How To Use VoIP on Various WiFi Only Android Devices
Posted by Brian Henry
Friday, December 2nd, 2011
So you have an Android device like the Samsung Galaxy Player 4.0 or 5.0 and you want to use that device to make phone calls when connected to WiFi? Here, we will show you how.
In this post we are specifically dealing with the Samsung Galaxy Player 4.0 but any Android device with a built-in microphone that is running Android OS version 2.1 or later should be able to make VoIP calls as well. You can also configure your Android phone as well to help conserve your minutes from your mobile carrier (Note: doing this may violate your customer agreement with certain carriers).
Configure Google Voice Account:
You will need a Google Voice phone number tied to the same gmail account you are using with your device. Using a computer, follow the link HERE to set up a Google Voice number if you do not already have one. If you already have a Google Voice number go ahead and sign in.
From your inbox, click on the settings button on the right side of the screen. Under the “Phones” tab, make sure to check the box to forward calls to Google Chat.
Download and Install the Following Apps On Your Android Device:
Go to the Android Market and install the “Google Voice” application (free).
You will also need to purchase an app called “GrooVe IP”. Information on the GrooVe IP application can be found HERE (currently cost $4.99 in the market).
Open each application and sign in using your Google Voice username and password.
How This Works:
Google Voice will be used to send and receive text messages. It can also be used to view (in plain text) or listen to voice mail messages left by callers.
GrooVe IP is what allows you to make and receive calls using your Google Voice account. This application includes a stand alone phone dialer which is incredibly useful on a WiFi only device that does not include a native dialer application.
There are many options and settings in the GrooVe IP application that you can adjust to make phone calls work properly and optimize performance for your device. Every device may have slight or even drastically different settings required for proper operation. The developer of this application has a lot of useful information on their website found HERE.
Trial & Error is Key:
Make plenty of test calls because to a few different numbers to tweak the settings and ensure the best possible performance. Make note of your settings as well as what worked and what did not work. Enjoy!

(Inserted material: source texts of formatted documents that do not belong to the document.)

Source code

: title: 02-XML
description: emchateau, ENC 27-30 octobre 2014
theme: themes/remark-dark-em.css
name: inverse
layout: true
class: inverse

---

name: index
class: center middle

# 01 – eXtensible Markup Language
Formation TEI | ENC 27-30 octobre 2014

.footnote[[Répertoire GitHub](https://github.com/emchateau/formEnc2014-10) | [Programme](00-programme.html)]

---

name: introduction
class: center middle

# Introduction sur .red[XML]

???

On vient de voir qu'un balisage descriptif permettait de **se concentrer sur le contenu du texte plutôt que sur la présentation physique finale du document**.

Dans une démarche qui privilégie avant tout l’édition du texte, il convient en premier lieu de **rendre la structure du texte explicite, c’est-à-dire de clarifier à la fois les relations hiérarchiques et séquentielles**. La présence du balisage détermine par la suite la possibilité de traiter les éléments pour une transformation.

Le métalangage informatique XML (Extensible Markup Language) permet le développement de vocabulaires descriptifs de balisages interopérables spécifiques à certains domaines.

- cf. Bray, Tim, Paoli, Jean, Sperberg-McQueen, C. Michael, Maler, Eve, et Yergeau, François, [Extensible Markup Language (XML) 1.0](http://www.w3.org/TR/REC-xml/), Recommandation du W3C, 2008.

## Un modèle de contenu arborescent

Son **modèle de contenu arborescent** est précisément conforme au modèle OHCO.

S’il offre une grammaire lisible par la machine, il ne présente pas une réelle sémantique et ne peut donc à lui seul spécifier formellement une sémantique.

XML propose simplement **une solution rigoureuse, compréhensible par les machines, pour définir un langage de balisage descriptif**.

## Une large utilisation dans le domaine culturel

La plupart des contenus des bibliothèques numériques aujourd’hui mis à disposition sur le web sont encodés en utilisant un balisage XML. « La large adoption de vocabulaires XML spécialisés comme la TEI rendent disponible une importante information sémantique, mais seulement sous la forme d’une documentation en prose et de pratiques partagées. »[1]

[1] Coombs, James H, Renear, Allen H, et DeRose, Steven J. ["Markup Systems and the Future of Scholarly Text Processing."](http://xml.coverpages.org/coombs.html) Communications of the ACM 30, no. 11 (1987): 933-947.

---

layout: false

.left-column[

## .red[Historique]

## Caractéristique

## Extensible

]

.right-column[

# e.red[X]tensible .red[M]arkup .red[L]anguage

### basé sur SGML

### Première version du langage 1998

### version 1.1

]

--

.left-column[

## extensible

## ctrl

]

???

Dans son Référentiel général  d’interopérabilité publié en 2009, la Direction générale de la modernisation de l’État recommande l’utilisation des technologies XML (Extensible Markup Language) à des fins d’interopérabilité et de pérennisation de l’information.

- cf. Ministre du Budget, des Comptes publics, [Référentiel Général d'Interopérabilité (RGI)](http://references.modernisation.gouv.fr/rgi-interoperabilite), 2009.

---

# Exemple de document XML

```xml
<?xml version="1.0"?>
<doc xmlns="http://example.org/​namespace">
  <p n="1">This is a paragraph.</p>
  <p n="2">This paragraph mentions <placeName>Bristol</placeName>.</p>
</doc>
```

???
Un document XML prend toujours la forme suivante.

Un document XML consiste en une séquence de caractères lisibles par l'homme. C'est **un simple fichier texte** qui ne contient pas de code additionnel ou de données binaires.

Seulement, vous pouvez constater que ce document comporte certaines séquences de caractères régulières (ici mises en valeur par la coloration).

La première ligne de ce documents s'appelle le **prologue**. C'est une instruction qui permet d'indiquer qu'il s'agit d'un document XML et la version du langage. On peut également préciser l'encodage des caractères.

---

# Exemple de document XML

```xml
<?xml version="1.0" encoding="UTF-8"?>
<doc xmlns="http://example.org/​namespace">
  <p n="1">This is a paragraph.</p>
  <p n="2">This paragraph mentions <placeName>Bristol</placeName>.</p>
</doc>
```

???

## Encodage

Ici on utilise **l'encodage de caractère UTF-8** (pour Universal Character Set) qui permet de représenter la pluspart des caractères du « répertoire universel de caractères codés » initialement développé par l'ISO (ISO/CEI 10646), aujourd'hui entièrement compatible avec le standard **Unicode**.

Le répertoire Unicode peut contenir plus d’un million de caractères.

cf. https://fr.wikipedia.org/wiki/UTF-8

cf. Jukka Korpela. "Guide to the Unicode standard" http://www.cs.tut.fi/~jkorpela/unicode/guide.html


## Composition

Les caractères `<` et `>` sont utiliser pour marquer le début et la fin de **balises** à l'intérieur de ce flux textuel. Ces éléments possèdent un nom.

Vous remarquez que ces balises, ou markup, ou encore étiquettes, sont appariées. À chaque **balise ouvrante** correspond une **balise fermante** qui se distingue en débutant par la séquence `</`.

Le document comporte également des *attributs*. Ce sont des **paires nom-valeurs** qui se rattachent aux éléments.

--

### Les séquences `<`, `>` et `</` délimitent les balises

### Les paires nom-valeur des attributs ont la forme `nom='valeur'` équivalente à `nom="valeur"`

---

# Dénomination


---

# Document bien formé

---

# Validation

Please feel free to post your experiences below. List the name of your device as well as any settings you had to adjust. For the device I was using these are the settings that worked for me:
Device: Samsung Galaxy Player 4.0
Notes: I could hear callers with the stock settings but the experience was better for myself as well as the people on the other end when Voice Synchronization was turned on. I tried to turn Audio Processing on first but callers said I sounded muffled and robotic, plus there was a delay of approximately 5-6 seconds. I have found that the shortest voice delay I can achieve is 2-3 seconds which may seem like a lot but in normal conversation, it works quite well.